Exit les pauses syndicales prises en commun, les départs de multiples convois au milieu de la nuit et le covoiturage. Montréal a dû adapter ses opérations de déneigement à la COVID-19, avec une crainte en tête : une éclosion virale en pleine tempête, une ville paralysée à la clé.

Philippe Teisceira-Lessard Philippe Teisceira-Lessard
La Presse

Depuis le début de l’hiver, l’élu responsable du déneigement à la Ville de Montréal, Jean-François Parenteau, est de bonne humeur. La météo a été plutôt stable, ce qui facilite le ramassage de la neige, et son service a pu éviter toute éclosion.

L’été et l’automne derniers, pendant qu’il planifiait l’hiver imminent, l’élu était moins souriant.

« Je dois avouer que j’avais une énorme crainte par rapport à la saison de déneigement. Déjà, c’est complexe, l’hiver à Montréal », a-t-il récemment confié à La Presse, devant la mairie de l’arrondissement de Verdun.

La crainte, c’était une éclosion majeure qui serait venue paralyser les opérations. C’était un vrai danger. Quand on fait du chargement, le délai est important.
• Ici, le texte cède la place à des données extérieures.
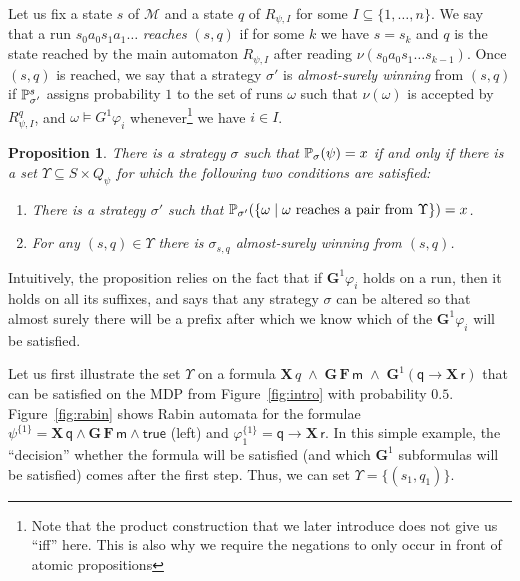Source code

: \documentclass[a4paper,UKenglish]{lipics}
\newcommand{\true}{\mathsf{true}}
\newcommand{\mdp}{\mathcal{M}}
\newcommand{\Gf}[1]{\mathbf{G}^{#1}}
\newcommand{\X}{\mathbf{X}\,}
\newcommand{\G}{\mathbf{G}\,}
\newcommand{\F}{\mathbf{F}\,}
\newcommand{\Prb}[2][]{\ifblank{#1}{\mathbb{P}_{#2}}{\mathbb{P}^{#1}_{#2}}}
\renewcommand{\Pr}[3][]{\ifblank{#1}{\mathbb{P}_{#2}}{\mathbb{P}^{#1}_{#2}}(#3)}
\newcommand{\rabin}{R}
\newcommand{\ap}[1]{\ensuremath{\mathsf{#1}}}
\newtheorem{proposition}[theorem]{\bfseries  Proposition}
\begin{document}
Let us fix a state $s$ of $\mdp$ and a state $q$ of $R_{\psi,I}$ for some $I \subseteq \{1,\ldots,n\}$. We say that a run $s_0a_0s_1a_1\ldots$ \emph{reaches} $(s,q)$ if for some $k$ we have $s = s_k$ and $q$ is the state reached by the main automaton $\rabin_{\psi,I}$ after reading $\nu(s_0a_0s_1\ldots s_{k-1})$. Once $(s,q)$ is reached, we say that a strategy $\sigma'$ is \emph{almost-surely winning} from $(s,q)$ if $\Prb[s]{\sigma'}$ assigns probability $1$ to the set of runs $\omega$ such that $\nu(\omega)$ is accepted by $\rabin_{\psi,I}^q$, and $\omega\models G^{1} \varphi_i$ whenever\footnote{Note that the product construction that we later introduce does not give us ``iff'' here. This is also why we require the negations to only occur in front of atomic propositions} we have $i\in I$.

\begin{proposition}\label{prop:reach}
	There is a strategy $\sigma$ such that $\Pr{\sigma}{\psi}=x$
	if and only if
	there is a set $\Upsilon \subseteq S\times Q_\psi$ for which the following two conditions are satisfied:
	\begin{enumerate}
		\item\label{item:2a} There is a strategy $\sigma'$ such that $\Pr{\sigma'}{\{ \omega \mid \text{$\omega$ reaches a pair from $\Upsilon$} \}} = x$.
		\item\label{item:2b} For any $(s,q) \in \Upsilon$ there is $\sigma_{s,q}$ almost-surely winning from $(s,q)$.
	\end{enumerate}
\end{proposition}

\noindent
Intuitively, the proposition relies on the fact that if $\Gf{1} \varphi_i$ holds on a run, then it holds on all its suffixes, and says that any strategy $\sigma$ can be altered so that almost surely there will be a prefix after which we know which of the $\Gf{1} \varphi_i$ will be satisfied.

\begin{example}\label{ex:upsilon-intuition}
	Let us first illustrate the set $\Upsilon$ on a formula $ \X q \;\land\; \G\F \ap{m} \;\land\; \Gf{1} (\ap{q} \rightarrow \X \ap{r} )$ that can be satisfied on the MDP from Figure~\ref{fig:intro} with probability $0.5$. Figure~\ref{fig:rabin} shows Rabin automata for the formulae
	$\psi^{\{1\}} = \X \ap{q} \land \G\F \ap{m} \land \true$ (left) and $\varphi_1^{\{1\}} = \ap{q} \rightarrow \X\ap{r}$. 
In this simple example, the ``decision'' whether the formula will be satisfied (and which $\Gf{1}$ subformulas will be satisfied) comes after the first step. Thus, we can set $\Upsilon = \{(s_1,q_1)\}$.
\end{example}
\end{document}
C’est [aussi] une question de sécurité publique.

Jean-François Parenteau, élu responsable du déneigement à la Ville de Montréal

M. Parenteau craignait aussi « qu’on n’ait de la difficulté avec le remorquage à cause d’un trop grand nombre de voitures stationnées parce que les gens travaillent de la maison ».

Points de départ multiples

Pour se prémunir contre le virus, un encadrement ferme des cols bleus (et des sous-traitants) a été mis en place : les employés sont organisés en bulles à l’intérieur desquelles ils peuvent travailler et se reposer. Mais les contacts entre ces groupes sont interdits. L’idée, « c’est de toujours circonscrire les possibilités de contamination », a dit M. Parenteau. « Le risque est vraiment au niveau de l’éclosion. S’il y a une éclosion, tu perds ton équipe », mais pas l’ensemble du personnel d’un arrondissement, par exemple.

L’adaptation est parfois difficile. Les employés ont l’habitude de se rassembler avant le départ des opérations ; ils doivent maintenant se donner des points de rendez-vous séparés. Certains arrondissements utilisent même des chalets de parcs et d’autres installations municipales comme points de ralliement pour les employés.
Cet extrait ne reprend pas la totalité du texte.